Artikel 5:50, eerste lid:
1. Tenzij de eigenaar van het naburige erf daartoe toestemming heeft gegeven, is het niet geoorloofd binnen twee meter van de grenslijn van dit erf vensters of andere muuropeningen, dan wel balkons of soortgelijke werken te hebben, voor zover deze op dit erf uitzicht geven.
Verordening commissie bezwaarschriften (verordening bezwaarschriften)
Artikel 3, eerste lid:
1. De commissie bestaat uit een voorzitter en tenminste twee leden.
Artikel 5, vierde lid:
4. De voorzitter of een lid van de commissie, die een met het lidmaatschap van de commissie onverenigbare betrekking vervult of een aan dat lid verboden handeling verricht, houdt op voorzitter of lid van de commissie te zijn.
Artikel 11:
Voor het houden van een zitting is vereist dat minimaal twee leden, waaronder in elk geval de voorzitter of zijn plaatsvervanger, aanwezig zijn.
Artikel 14, tweede lid:
2. Het verslag houdt een zakelijke vermelding in van wat over en weer is gezegd en wat verder ter zitting is voorgevallen.
Artikel 16, eerste lid:
1. De commissie beraadslaagt en beslist achter gesloten deuren over het door haar uit te brengen advies.

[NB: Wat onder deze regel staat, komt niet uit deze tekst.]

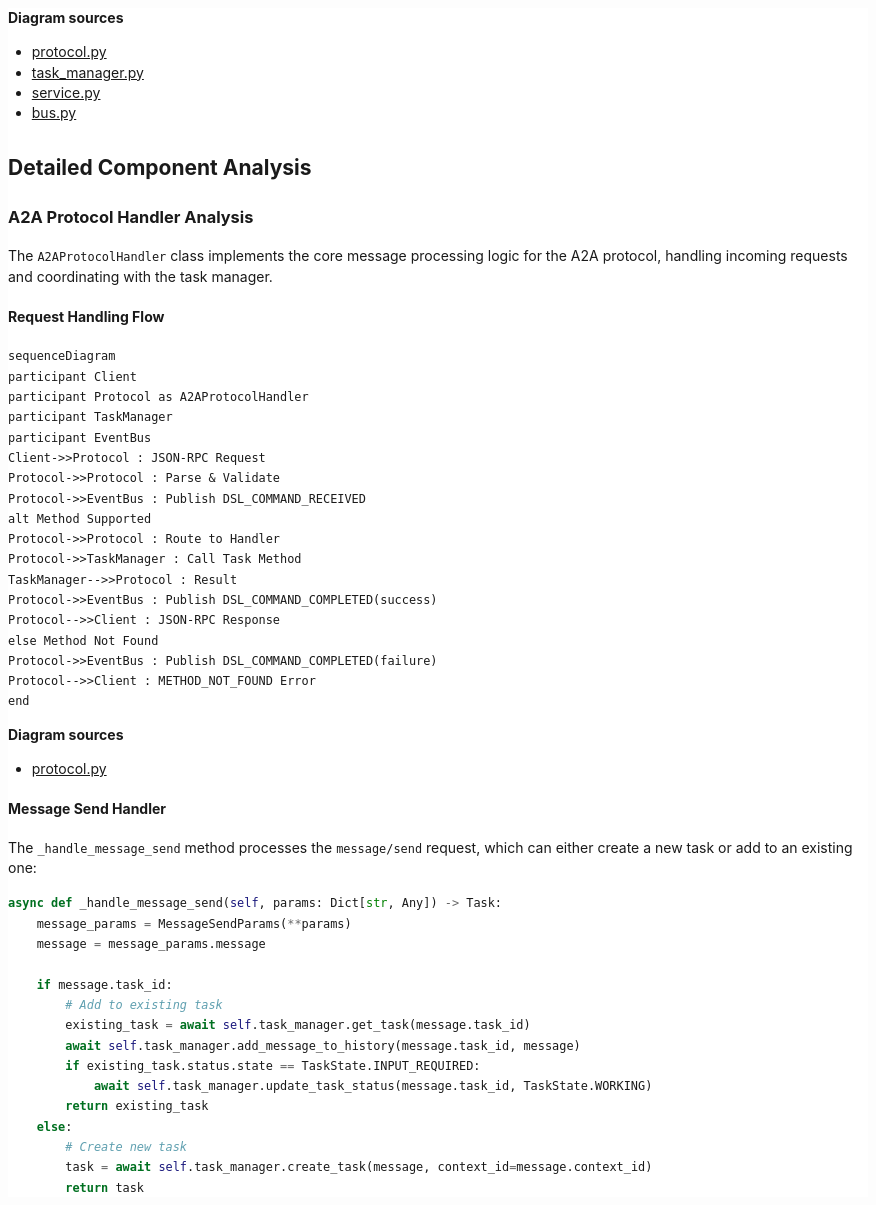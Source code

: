 **Diagram sources**
- [protocol.py](file://src/praxis_sdk/a2a/protocol.py#L1-L535)
- [task_manager.py](file://src/praxis_sdk/a2a/task_manager.py#L1-L553)
- [service.py](file://src/praxis_sdk/p2p/service.py#L267-L304)
- [bus.py](file://src/praxis_sdk/bus.py)

## Detailed Component Analysis

### A2A Protocol Handler Analysis
The `A2AProtocolHandler` class implements the core message processing logic for the A2A protocol, handling incoming requests and coordinating with the task manager.

#### Request Handling Flow
```mermaid
sequenceDiagram
participant Client
participant Protocol as A2AProtocolHandler
participant TaskManager
participant EventBus
Client->>Protocol : JSON-RPC Request
Protocol->>Protocol : Parse & Validate
Protocol->>EventBus : Publish DSL_COMMAND_RECEIVED
alt Method Supported
Protocol->>Protocol : Route to Handler
Protocol->>TaskManager : Call Task Method
TaskManager-->>Protocol : Result
Protocol->>EventBus : Publish DSL_COMMAND_COMPLETED(success)
Protocol-->>Client : JSON-RPC Response
else Method Not Found
Protocol->>EventBus : Publish DSL_COMMAND_COMPLETED(failure)
Protocol-->>Client : METHOD_NOT_FOUND Error
end
```

**Diagram sources**
- [protocol.py](file://src/praxis_sdk/a2a/protocol.py#L1-L535)

#### Message Send Handler
The `_handle_message_send` method processes the `message/send` request, which can either create a new task or add to an existing one:

```python
async def _handle_message_send(self, params: Dict[str, Any]) -> Task:
    message_params = MessageSendParams(**params)
    message = message_params.message
    
    if message.task_id:
        # Add to existing task
        existing_task = await self.task_manager.get_task(message.task_id)
        await self.task_manager.add_message_to_history(message.task_id, message)
        if existing_task.status.state == TaskState.INPUT_REQUIRED:
            await self.task_manager.update_task_status(message.task_id, TaskState.WORKING)
        return existing_task
    else:
        # Create new task
        task = await self.task_manager.create_task(message, context_id=message.context_id)
        return task
```

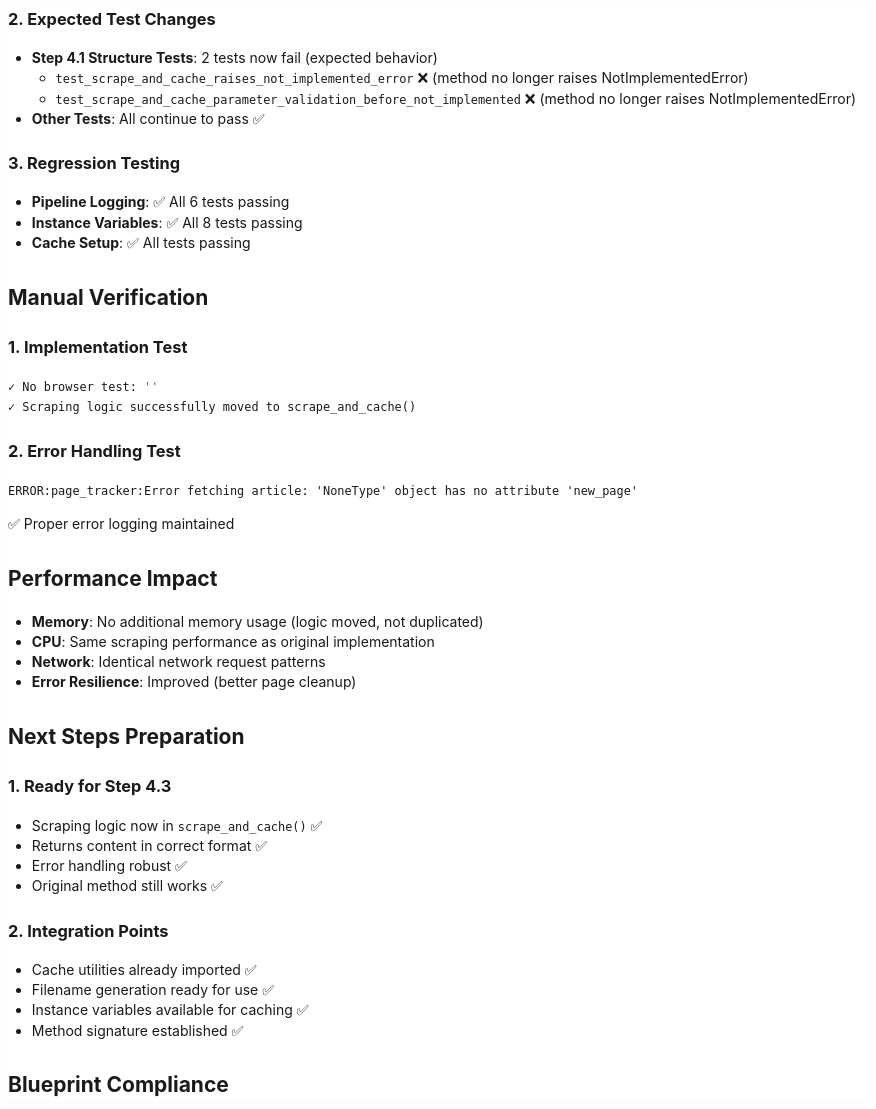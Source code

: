 ### 2. Expected Test Changes
- **Step 4.1 Structure Tests**: 2 tests now fail (expected behavior)
  - `test_scrape_and_cache_raises_not_implemented_error` ❌ (method no longer raises NotImplementedError)
  - `test_scrape_and_cache_parameter_validation_before_not_implemented` ❌ (method no longer raises NotImplementedError)
- **Other Tests**: All continue to pass ✅

### 3. Regression Testing
- **Pipeline Logging**: ✅ All 6 tests passing
- **Instance Variables**: ✅ All 8 tests passing
- **Cache Setup**: ✅ All tests passing

## Manual Verification

### 1. Implementation Test
```python
✓ No browser test: ''
✓ Scraping logic successfully moved to scrape_and_cache()
```

### 2. Error Handling Test
```
ERROR:page_tracker:Error fetching article: 'NoneType' object has no attribute 'new_page'
```
✅ Proper error logging maintained

## Performance Impact
- **Memory**: No additional memory usage (logic moved, not duplicated)
- **CPU**: Same scraping performance as original implementation
- **Network**: Identical network request patterns
- **Error Resilience**: Improved (better page cleanup)

## Next Steps Preparation

### 1. Ready for Step 4.3
- Scraping logic now in `scrape_and_cache()` ✅
- Returns content in correct format ✅
- Error handling robust ✅
- Original method still works ✅

### 2. Integration Points
- Cache utilities already imported ✅
- Filename generation ready for use ✅
- Instance variables available for caching ✅
- Method signature established ✅

## Blueprint Compliance
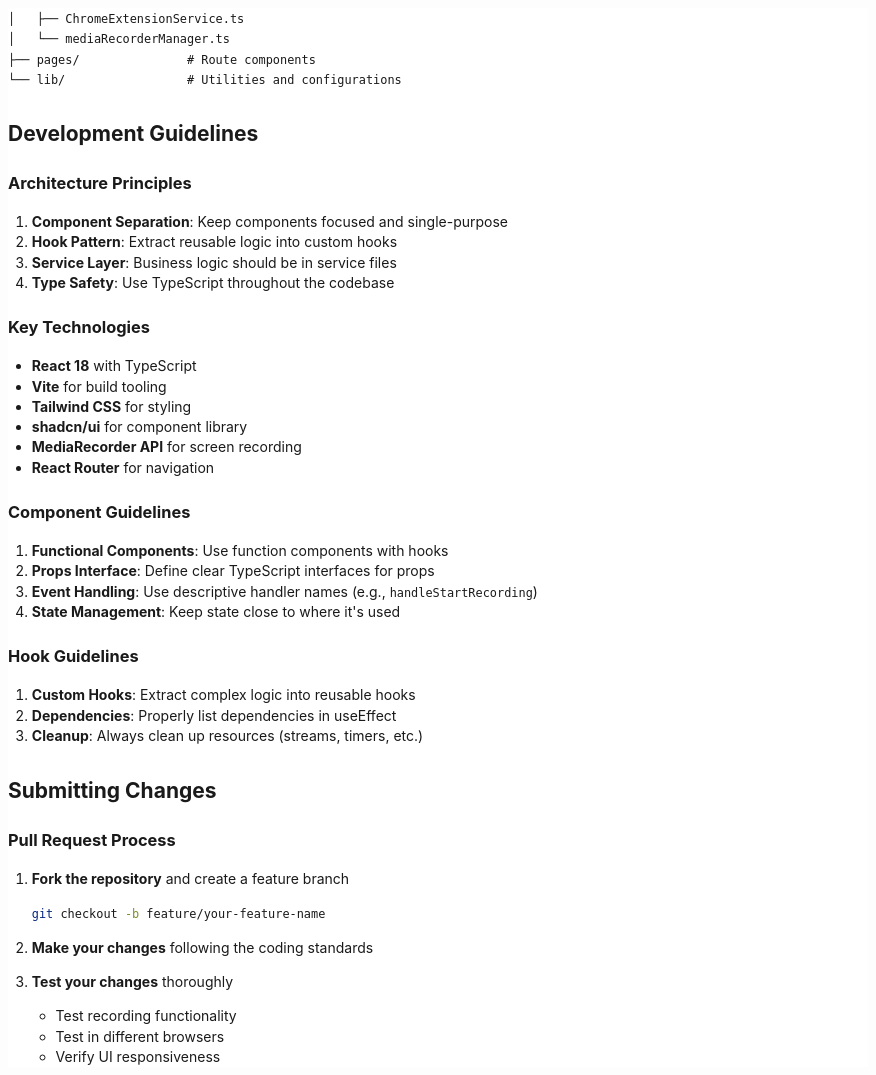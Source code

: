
 ```
│   ├── ChromeExtensionService.ts
│   └── mediaRecorderManager.ts
├── pages/               # Route components
└── lib/                 # Utilities and configurations
```

## Development Guidelines

### Architecture Principles

1. **Component Separation**: Keep components focused and single-purpose
2. **Hook Pattern**: Extract reusable logic into custom hooks
3. **Service Layer**: Business logic should be in service files
4. **Type Safety**: Use TypeScript throughout the codebase

### Key Technologies

- **React 18** with TypeScript
- **Vite** for build tooling
- **Tailwind CSS** for styling
- **shadcn/ui** for component library
- **MediaRecorder API** for screen recording
- **React Router** for navigation

### Component Guidelines

1. **Functional Components**: Use function components with hooks
2. **Props Interface**: Define clear TypeScript interfaces for props
3. **Event Handling**: Use descriptive handler names (e.g., `handleStartRecording`)
4. **State Management**: Keep state close to where it's used

### Hook Guidelines

1. **Custom Hooks**: Extract complex logic into reusable hooks
2. **Dependencies**: Properly list dependencies in useEffect
3. **Cleanup**: Always clean up resources (streams, timers, etc.)

## Submitting Changes

### Pull Request Process

1. **Fork the repository** and create a feature branch
   ```bash
   git checkout -b feature/your-feature-name
   ```

2. **Make your changes** following the coding standards

3. **Test your changes** thoroughly
   - Test recording functionality
   - Test in different browsers
   - Verify UI responsiveness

Verordening participatie en inspraak gemeente [plaatsnaam 2] (verordening participatie)
Artikel 1, sub d:
In deze verordening wordt verstaan onder:
d. omgevingsdialoog: het voeren van overleg over (de voorbereiding van ) een plan met omwonenden en/of direct betrokkenen door de initiatiefnemer;
Artikel 9, eerste, vierde en vijfde lid:
1. Het college van burgemeester en wethouders kan het voeren van een omgevingsdialoog verlangen van een initiatiefnemer bij de voorbereiding van een plan om te borgen dat omwonenden en direct betrokkenen tijdig meegenomen worden bij de planvorming;
4. De initiatiefnemer stelt een eindverslag op van de omgevingsdialoog en stuurt dit direct naar het college van burgemeester en wethouders.
5. Het college van burgemeester en wethouders betrekt dit verslag bij de verdere besluitvorming over het plan.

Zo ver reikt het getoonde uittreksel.